Du coup, comme il y a une petite actualité, France Culture remet le couvert le 12 septembre, encore une intéressante conjonction de dates, dans Le Journal de la philo.
Libération, égal à lui-même, titre : « De Drumont à Zemmour, les résonances de la France rance », sans paraître bien conscient que cet antisémitisme du 19e siècle dont parle Noiriel était ancré à gauche et imprégnait le mouvement ouvrier.
Il est important de rappeler que le parcours politique, militant communiste, de Noiriel n’est jamais évoqué, un parcours qui l’a conduit à cautionner les dizaines de millions de morts du siècle passé. Une influence réelle que celle des intellectuels français sur le drame du communisme. En ce domaine, il ne faut jamais oublier le cas Boudarel, bourreau pour les Khmers rouges et bénéficiaire d’un belle carrière universitaire avec l’appui de ses complices restés en France.

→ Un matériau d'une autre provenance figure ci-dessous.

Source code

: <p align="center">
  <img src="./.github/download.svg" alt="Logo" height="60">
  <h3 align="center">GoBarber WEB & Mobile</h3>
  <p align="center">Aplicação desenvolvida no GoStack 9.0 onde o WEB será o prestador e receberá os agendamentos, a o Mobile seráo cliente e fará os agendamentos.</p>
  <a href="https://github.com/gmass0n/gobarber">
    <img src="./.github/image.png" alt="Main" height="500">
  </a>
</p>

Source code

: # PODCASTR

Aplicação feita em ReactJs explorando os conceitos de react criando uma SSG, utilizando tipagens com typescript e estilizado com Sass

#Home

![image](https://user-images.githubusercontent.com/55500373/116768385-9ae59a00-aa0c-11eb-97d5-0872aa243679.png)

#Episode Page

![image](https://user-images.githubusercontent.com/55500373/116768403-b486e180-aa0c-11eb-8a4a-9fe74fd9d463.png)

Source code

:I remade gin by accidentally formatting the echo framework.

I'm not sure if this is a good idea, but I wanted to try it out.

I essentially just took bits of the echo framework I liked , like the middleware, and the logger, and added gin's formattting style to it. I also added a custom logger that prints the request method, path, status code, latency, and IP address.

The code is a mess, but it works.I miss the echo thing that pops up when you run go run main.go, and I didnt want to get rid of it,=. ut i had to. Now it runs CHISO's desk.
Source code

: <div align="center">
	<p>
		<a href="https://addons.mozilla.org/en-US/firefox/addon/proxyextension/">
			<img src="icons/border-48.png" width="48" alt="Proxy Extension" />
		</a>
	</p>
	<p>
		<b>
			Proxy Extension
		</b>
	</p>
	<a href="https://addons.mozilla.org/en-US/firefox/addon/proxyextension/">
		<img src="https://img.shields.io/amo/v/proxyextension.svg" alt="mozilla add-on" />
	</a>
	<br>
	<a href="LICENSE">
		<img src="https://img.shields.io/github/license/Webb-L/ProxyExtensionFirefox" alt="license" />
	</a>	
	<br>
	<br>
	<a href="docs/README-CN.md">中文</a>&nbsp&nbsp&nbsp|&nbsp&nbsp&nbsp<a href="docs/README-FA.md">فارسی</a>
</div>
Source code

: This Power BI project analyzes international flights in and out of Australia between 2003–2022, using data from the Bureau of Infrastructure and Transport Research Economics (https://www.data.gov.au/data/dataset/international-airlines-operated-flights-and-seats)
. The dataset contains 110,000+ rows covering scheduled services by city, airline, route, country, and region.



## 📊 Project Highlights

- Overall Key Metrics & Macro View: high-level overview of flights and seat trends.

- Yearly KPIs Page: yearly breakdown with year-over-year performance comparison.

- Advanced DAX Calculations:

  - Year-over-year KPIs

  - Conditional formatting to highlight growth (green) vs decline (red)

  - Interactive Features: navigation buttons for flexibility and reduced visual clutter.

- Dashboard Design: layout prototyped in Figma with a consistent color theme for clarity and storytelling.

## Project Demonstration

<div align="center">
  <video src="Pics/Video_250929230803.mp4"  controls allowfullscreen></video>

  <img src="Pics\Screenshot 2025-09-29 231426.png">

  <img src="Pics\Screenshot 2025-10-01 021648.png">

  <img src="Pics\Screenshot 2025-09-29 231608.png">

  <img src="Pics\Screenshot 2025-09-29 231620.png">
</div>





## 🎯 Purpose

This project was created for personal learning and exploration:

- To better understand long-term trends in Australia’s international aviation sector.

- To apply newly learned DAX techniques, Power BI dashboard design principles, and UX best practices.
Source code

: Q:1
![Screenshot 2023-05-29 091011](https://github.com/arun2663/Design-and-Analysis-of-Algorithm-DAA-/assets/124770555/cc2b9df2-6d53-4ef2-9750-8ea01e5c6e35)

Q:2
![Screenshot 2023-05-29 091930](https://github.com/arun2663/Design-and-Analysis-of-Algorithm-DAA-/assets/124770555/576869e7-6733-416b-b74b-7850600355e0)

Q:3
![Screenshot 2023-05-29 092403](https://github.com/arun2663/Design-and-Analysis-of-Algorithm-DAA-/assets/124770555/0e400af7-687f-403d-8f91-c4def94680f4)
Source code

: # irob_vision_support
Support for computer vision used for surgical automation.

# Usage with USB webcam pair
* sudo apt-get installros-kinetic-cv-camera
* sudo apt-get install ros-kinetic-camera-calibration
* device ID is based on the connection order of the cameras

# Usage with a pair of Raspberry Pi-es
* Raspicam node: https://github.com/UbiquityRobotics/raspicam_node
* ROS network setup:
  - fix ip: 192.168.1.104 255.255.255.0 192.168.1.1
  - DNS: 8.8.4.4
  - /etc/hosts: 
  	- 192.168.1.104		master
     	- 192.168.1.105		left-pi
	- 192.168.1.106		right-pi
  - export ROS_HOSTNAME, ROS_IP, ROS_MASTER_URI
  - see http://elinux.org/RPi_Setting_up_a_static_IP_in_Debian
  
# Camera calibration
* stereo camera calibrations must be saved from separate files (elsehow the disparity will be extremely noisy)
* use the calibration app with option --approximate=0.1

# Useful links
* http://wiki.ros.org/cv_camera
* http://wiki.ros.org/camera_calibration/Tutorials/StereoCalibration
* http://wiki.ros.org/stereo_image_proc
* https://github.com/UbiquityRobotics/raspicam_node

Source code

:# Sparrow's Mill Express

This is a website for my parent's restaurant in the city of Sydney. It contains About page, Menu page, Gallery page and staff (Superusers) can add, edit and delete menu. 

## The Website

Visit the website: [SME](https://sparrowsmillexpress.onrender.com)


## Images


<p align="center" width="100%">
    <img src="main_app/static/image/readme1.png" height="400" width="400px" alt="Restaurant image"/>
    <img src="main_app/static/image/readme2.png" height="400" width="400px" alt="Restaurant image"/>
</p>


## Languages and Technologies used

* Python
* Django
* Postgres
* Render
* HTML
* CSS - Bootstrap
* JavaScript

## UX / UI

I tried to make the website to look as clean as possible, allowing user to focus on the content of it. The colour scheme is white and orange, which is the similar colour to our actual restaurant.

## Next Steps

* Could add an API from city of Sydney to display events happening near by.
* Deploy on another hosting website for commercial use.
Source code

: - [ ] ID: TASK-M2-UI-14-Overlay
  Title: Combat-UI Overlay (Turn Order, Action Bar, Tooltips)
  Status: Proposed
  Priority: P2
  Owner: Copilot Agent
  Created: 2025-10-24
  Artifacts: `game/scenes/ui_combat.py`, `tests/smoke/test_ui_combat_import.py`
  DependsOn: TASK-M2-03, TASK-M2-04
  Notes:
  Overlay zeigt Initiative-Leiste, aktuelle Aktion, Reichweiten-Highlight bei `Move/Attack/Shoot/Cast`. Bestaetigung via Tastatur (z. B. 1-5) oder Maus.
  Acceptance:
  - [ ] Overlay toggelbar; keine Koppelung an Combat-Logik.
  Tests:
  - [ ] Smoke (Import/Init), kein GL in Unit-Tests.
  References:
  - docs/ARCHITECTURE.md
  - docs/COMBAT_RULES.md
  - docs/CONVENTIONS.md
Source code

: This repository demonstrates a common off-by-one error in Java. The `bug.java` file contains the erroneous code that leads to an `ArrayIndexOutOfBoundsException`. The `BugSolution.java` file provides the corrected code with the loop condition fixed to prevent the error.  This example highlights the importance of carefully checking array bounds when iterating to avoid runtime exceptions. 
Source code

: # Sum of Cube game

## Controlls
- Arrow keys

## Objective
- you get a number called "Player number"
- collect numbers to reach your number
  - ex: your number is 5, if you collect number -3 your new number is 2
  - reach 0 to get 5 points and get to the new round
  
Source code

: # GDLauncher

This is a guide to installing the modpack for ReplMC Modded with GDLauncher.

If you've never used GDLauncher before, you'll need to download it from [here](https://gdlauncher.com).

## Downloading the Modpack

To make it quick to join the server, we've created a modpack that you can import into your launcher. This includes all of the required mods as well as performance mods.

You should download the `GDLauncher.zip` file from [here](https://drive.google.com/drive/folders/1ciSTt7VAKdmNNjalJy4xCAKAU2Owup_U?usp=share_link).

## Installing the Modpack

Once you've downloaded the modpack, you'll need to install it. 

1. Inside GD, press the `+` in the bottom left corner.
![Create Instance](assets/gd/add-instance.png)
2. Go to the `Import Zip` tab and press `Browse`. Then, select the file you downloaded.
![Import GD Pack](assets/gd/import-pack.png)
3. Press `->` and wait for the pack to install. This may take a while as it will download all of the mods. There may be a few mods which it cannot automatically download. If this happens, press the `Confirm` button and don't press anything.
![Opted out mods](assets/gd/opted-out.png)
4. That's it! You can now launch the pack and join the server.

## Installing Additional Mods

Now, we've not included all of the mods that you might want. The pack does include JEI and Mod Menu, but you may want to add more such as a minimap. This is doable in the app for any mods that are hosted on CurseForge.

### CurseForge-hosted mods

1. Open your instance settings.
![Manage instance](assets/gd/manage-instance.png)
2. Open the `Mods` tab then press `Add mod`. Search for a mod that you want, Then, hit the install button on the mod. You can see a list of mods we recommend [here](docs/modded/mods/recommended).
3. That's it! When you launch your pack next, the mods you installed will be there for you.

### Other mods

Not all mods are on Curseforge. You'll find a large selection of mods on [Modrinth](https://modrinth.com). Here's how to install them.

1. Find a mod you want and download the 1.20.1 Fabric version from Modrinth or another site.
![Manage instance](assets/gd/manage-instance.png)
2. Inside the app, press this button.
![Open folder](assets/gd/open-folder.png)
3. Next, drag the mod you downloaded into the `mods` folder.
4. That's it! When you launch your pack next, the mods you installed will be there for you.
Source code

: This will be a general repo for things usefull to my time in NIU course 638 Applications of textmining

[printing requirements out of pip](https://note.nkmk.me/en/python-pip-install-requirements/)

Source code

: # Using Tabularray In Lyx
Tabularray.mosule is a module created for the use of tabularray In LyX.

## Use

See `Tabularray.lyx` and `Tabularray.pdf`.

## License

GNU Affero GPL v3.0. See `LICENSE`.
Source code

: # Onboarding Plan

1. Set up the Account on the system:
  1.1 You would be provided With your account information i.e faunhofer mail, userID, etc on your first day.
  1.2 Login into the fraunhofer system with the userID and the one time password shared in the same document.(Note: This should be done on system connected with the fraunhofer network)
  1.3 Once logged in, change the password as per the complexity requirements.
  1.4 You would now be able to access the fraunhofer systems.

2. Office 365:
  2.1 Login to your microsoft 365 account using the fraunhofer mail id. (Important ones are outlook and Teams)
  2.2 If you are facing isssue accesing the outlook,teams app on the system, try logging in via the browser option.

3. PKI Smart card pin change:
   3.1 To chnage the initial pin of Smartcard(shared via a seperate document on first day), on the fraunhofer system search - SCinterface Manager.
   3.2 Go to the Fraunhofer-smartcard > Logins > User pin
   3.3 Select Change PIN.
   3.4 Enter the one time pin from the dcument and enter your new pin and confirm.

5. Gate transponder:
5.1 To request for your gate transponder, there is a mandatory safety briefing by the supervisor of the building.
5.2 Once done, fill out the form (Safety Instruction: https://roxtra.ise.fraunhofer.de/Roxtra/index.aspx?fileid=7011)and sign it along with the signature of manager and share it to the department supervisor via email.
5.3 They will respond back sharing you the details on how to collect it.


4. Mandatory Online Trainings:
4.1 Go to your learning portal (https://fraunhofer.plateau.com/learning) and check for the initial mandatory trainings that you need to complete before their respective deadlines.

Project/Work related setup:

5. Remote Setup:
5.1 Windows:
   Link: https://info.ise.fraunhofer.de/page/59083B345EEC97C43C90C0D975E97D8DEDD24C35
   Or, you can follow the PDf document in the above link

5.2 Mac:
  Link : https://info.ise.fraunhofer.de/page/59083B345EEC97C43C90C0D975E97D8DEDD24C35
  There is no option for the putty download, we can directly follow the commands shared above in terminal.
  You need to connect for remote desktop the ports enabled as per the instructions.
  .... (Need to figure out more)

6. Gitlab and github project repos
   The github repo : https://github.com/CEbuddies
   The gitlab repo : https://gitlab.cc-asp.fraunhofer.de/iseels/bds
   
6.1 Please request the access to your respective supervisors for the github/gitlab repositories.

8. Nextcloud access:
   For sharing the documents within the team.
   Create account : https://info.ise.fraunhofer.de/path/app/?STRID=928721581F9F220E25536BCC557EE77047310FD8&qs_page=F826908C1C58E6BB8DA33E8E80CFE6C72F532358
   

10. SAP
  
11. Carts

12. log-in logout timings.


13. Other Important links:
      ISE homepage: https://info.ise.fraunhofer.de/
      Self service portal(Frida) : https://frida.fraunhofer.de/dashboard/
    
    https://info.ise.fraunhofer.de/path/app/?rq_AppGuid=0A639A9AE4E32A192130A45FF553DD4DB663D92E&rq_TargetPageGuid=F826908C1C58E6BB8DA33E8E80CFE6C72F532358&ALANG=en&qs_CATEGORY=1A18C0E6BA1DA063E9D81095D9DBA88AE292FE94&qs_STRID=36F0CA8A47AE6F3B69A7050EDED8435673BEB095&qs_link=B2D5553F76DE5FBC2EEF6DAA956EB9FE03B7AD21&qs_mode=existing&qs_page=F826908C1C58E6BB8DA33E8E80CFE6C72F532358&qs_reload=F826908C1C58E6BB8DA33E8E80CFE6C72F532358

Finalement, et c’est peut-être une bonne nouvelle, l’offensive a moins pris que celle lancée autrefois contre de prétendus « néo réacs » par Lindenberg et Plenel. Noiriel obtient des échos importants en notoriété mais faibles en nombre : Le Monde, Libération, France Inter, France Culture. Cette presse a plus de mal à faire passer des vessies pour des lanternes.